Problem details
Check every line of the data below for "express". Copy each one that has it.

Given data
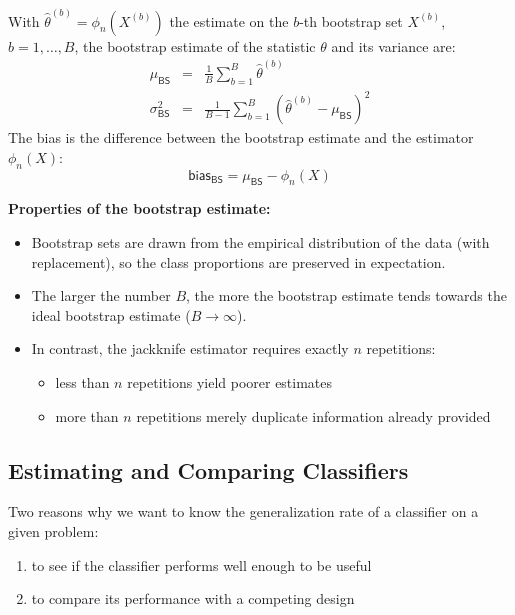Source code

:   With $\hat\theta^{(b)}=\phi_n(X^{(b)})$ the estimate on the $b$-th bootstrap set $X^{(b)}$, $b=1,\dots,B$, the bootstrap estimate of the statistic $\theta$ and its variance are:
  \begin{eqnarray*}
    \mu_{\mathsf{BS}}      &=& \frac{1}{B} \sum_{b=1}^B \hat{\theta}^{(b)} \\
    \sigma^2_{\mathsf{BS}} &=& \frac{1}{B-1} \sum_{b=1}^B \left( \hat{\theta}^{(b)} - \mu_{\mathsf{BS}} \right)^2
  \end{eqnarray*}
  The bias is the difference between the bootstrap estimate and the estimator $\phi_n(X)$:
  \begin{displaymath}
    \mathsf{bias}_{\mathsf{BS}} = \mu_{\mathsf{BS}} - \phi_n(X)
  \end{displaymath}
 
 \textbf{Properties of the bootstrap estimate:}
  \begin{itemize}
    \item Bootstrap sets are drawn from the empirical distribution of the data (with replacement), so the class proportions are preserved in expectation.
    \item The larger the number $B$, the more the bootstrap estimate tends towards the ideal bootstrap estimate ($B\to\infty$).
    \item In contrast, the jackknife estimator requires exactly $n$ repetitions: 
      \begin{itemize}
        \item less than $n$ repetitions yield poorer estimates
        \item more than $n$ repetitions merely duplicate information already provided
      \end{itemize}
  \end{itemize}

\subsection{Estimating and Comparing Classifiers}

  Two reasons why we want to know the generalization rate of a classifier on a given problem:

  \begin{enumerate}
    \item to see if the classifier performs well enough to be useful
    \item to compare its performance with a competing design
  \end{enumerate}
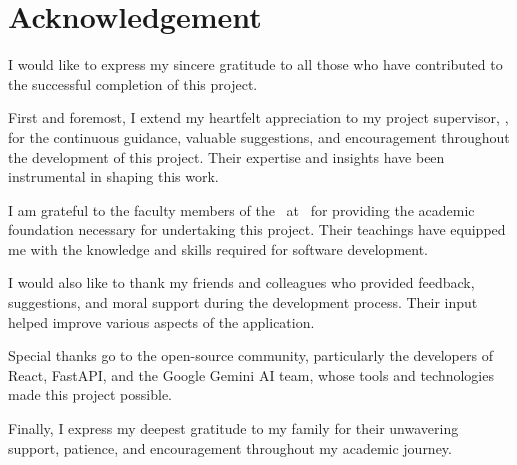 
\chapter*{Acknowledgement}

\vspace{1cm}

I would like to express my sincere gratitude to all those who have contributed to the successful completion of this project.

\vspace{0.5cm}

First and foremost, I extend my heartfelt appreciation to my project supervisor, \textbf{\supervisorname}, for the continuous guidance, valuable suggestions, and encouragement throughout the development of this project. Their expertise and insights have been instrumental in shaping this work.

\vspace{0.5cm}

I am grateful to the faculty members of the \departmentname\ at \collegename\ for providing the academic foundation necessary for undertaking this project. Their teachings have equipped me with the knowledge and skills required for software development.

\vspace{0.5cm}

I would also like to thank my friends and colleagues who provided feedback, suggestions, and moral support during the development process. Their input helped improve various aspects of the application.

\vspace{0.5cm}

Special thanks go to the open-source community, particularly the developers of React, FastAPI, and the Google Gemini AI team, whose tools and technologies made this project possible.

\vspace{0.5cm}

Finally, I express my deepest gratitude to my family for their unwavering support, patience, and encouragement throughout my academic journey.

\vspace{2cm}

\noindent
\studentname

\noindent
\submissiondate
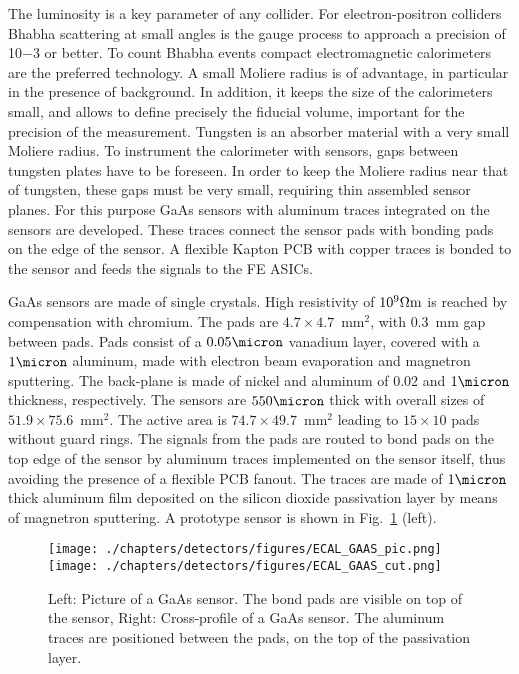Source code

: The luminosity is a key parameter of any collider. For electron-positron colliders Bhabha scattering at small angles is the gauge process to approach a precision
of 10${-3}$ or better. To count Bhabha events compact electromagnetic calorimeters are the preferred technology. A small Moliere radius is of advantage, in particular in the presence of background. In addition, it keeps the size of the calorimeters small, and allows to define precisely the fiducial volume, important for the precision of the measurement. Tungsten is an absorber material with a very small Moliere radius. To instrument the calorimeter with sensors, gaps between tungsten plates have to be foreseen. In order to keep the Moliere radius near that of tungsten, these gaps must be very small, requiring thin assembled sensor planes. For this purpose GaAs sensors with aluminum traces integrated on the sensors are developed. These traces connect the sensor pads with bonding pads on the edge of the sensor. A flexible Kapton PCB with copper traces is bonded to the sensor and feeds the signals to the FE ASICs.     

GaAs sensors are made of single crystals. High resistivity of $10^9 \Omega {\rm m}$ is reached by compensation with chromium. The pads are $4.7 \times 4.7$~mm$^2$, with $0.3$~mm gap between pads. Pads consist of a $0.05 \micron$ vanadium layer, covered with a $1 \micron$ aluminum, made with electron beam evaporation and magnetron sputtering. The back-plane is made of nickel and aluminum of $0.02$ and $1 \micron$ thickness, respectively. 
The sensors are $550 \micron$ thick with overall sizes of $51.9 \times 75.6$~mm$^2$.  The active area is $74.7 \times 49.7$~mm$^2$ leading to $15\times 10$ pads without guard rings. 
The signals from the pads are routed to bond pads on the top edge of the sensor      
by aluminum traces implemented on the sensor itself, thus avoiding the presence of a flexible PCB fanout.
The traces are made of $1 \micron$ thick aluminum film deposited on the silicon dioxide passivation layer by means of magnetron sputtering. 
A prototype sensor is shown in Fig.~\ref{ECAL_GAAS_pic} (left).
\begin{figure}[htb]
\begin{center}
    \texttt{[image: ./chapters/detectors/figures/ECAL\_GAAS\_pic.png]}
    \hfill
    \texttt{[image: ./chapters/detectors/figures/ECAL\_GAAS\_cut.png]}
    \caption{Left: Picture of a GaAs sensor. The bond pads are visible on top of the sensor, Right: Cross-profile of a GaAs sensor. The aluminum traces are positioned between the pads, on the top of the passivation layer.}
    \label{ECAL_GAAS_pic}
  \hspace{0.025\textwidth}
  \end{center}
\end{figure}

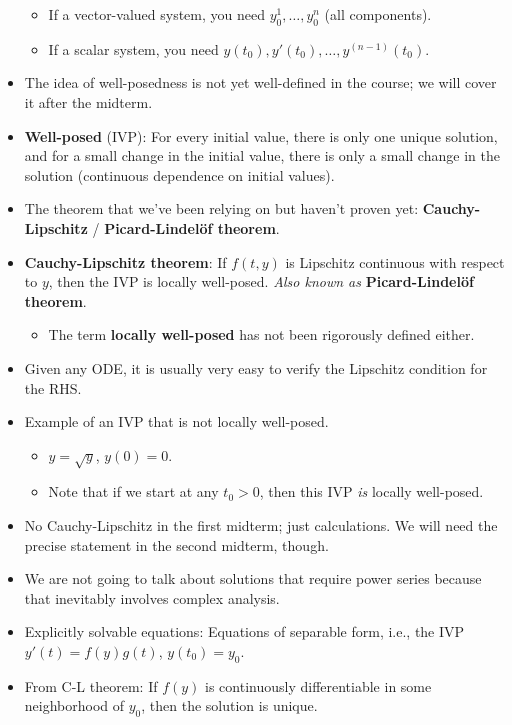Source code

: \documentclass[../notes.tex]{subfiles}
\begin{document}
\begin{itemize}
    \begin{itemize}
        \item If a vector-valued system, you need $y_0^1,\dots,y_0^n$ (all components).
        \item If a scalar system, you need $y(t_0),y'(t_0),\dots,y^{(n-1)}(t_0)$.
    \end{itemize}
    \item The idea of well-posedness is not yet well-defined in the course; we will cover it after the midterm.
    \item \textbf{Well-posed} (IVP): For every initial value, there is only one unique solution, and for a small change in the initial value, there is only a small change in the solution (continuous dependence on initial values).
    \item The theorem that we've been relying on but haven't proven yet: \textbf{Cauchy-Lipschitz} / \textbf{Picard-Lindel\"{o}f theorem}.
    \item \textbf{Cauchy-Lipschitz theorem}: If $f(t,y)$ is Lipschitz continuous with respect to $y$, then the IVP is locally well-posed. \emph{Also known as} \textbf{Picard-Lindel\"{o}f theorem}.
    \begin{itemize}
        \item The term \textbf{locally well-posed} has not been rigorously defined either.
    \end{itemize}
    \item Given any ODE, it is usually very easy to verify the Lipschitz condition for the RHS.
    \item Example of an IVP that is not locally well-posed.
    \begin{itemize}
        \item $y=\sqrt{y}$, $y(0)=0$.
        \item Note that if we start at any $t_0>0$, then this IVP \emph{is} locally well-posed.
    \end{itemize}
    \item No Cauchy-Lipschitz in the first midterm; just calculations. We will need the precise statement in the second midterm, though.
    \item We are not going to talk about solutions that require power series because that inevitably involves complex analysis.
    \item Explicitly solvable equations: Equations of separable form, i.e., the IVP $y'(t)=f(y)g(t)$, $y(t_0)=y_0$.
    \item From C-L theorem: If $f(y)$ is continuously differentiable in some neighborhood of $y_0$, then the solution is unique.

\end{itemize}
\end{document}
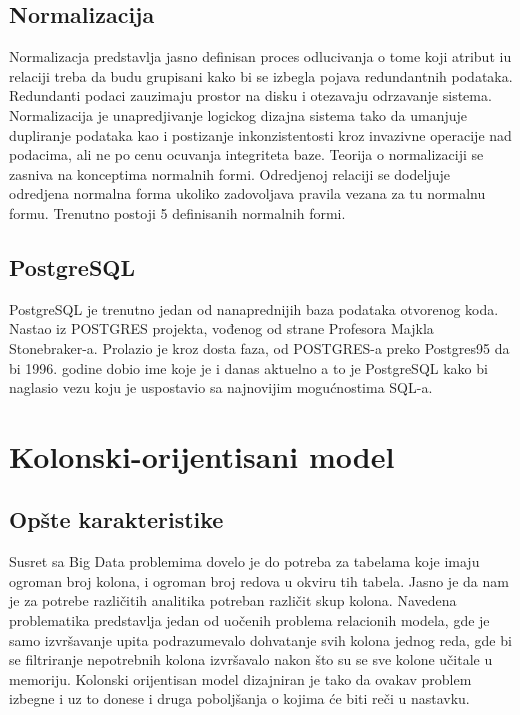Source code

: \documentclass[12pt,oneside]{memoir}
\begin{document}
\subsection{Normalizacija}
Normalizacja predstavlja jasno definisan proces odlucivanja o tome koji atribut iu relaciji treba da budu grupisani kako bi se izbegla pojava redundantnih podataka. Redundanti podaci zauzimaju prostor na disku i otezavaju odrzavanje sistema. Normalizacija je unapredjivanje  logickog dizajna sistema tako da umanjuje dupliranje podataka kao i postizanje inkonzistentosti kroz invazivne operacije nad podacima, ali ne po cenu ocuvanja integriteta baze. Teorija o normalizaciji se zasniva na konceptima normalnih formi. Odredjenoj relaciji se dodeljuje odredjena normalna forma ukoliko zadovoljava pravila vezana za tu normalnu formu. Trenutno postoji 5 definisanih normalnih formi.


\subsection{PostgreSQL}

PostgreSQL je trenutno jedan od nanaprednijih baza podataka otvorenog koda.  Nastao iz POSTGRES projekta, vođenog od strane
Profesora Majkla Stonebraker-a. Prolazio je kroz dosta faza, od POSTGRES-a preko Postgres95 da bi 1996. godine dobio ime koje je i danas aktuelno a to je PostgreSQL kako bi naglasio vezu koju je uspostavio sa najnovijim mogućnostima SQL-a. \cite{PostgresHistory}
\section{Kolonski-orijentisani model}
\subsection{Opšte karakteristike}
\cite{ColumnarOriented}
Susret sa Big Data problemima dovelo je do potreba za tabelama koje imaju ogroman broj kolona, i ogroman broj redova u okviru tih tabela. Jasno je da nam je za potrebe različitih analitika potreban različit skup kolona. Navedena problematika predstavlja jedan od uočenih problema relacionih modela, gde je samo izvršavanje upita podrazumevalo dohvatanje svih kolona jednog reda, gde bi se filtriranje nepotrebnih kolona izvršavalo nakon što su se sve kolone učitale u memoriju. Kolonski orijentisan model dizajniran je tako da ovakav problem izbegne i uz to donese i druga poboljšanja o kojima će biti reči u nastavku.
\end{document}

Task solution
I would like to express my sincere gratitude to all those who have contributed to the successful completion of this project.
Finally, I express my deepest gratitude to my family for their unwavering support, patience, and encouragement throughout my academic journey.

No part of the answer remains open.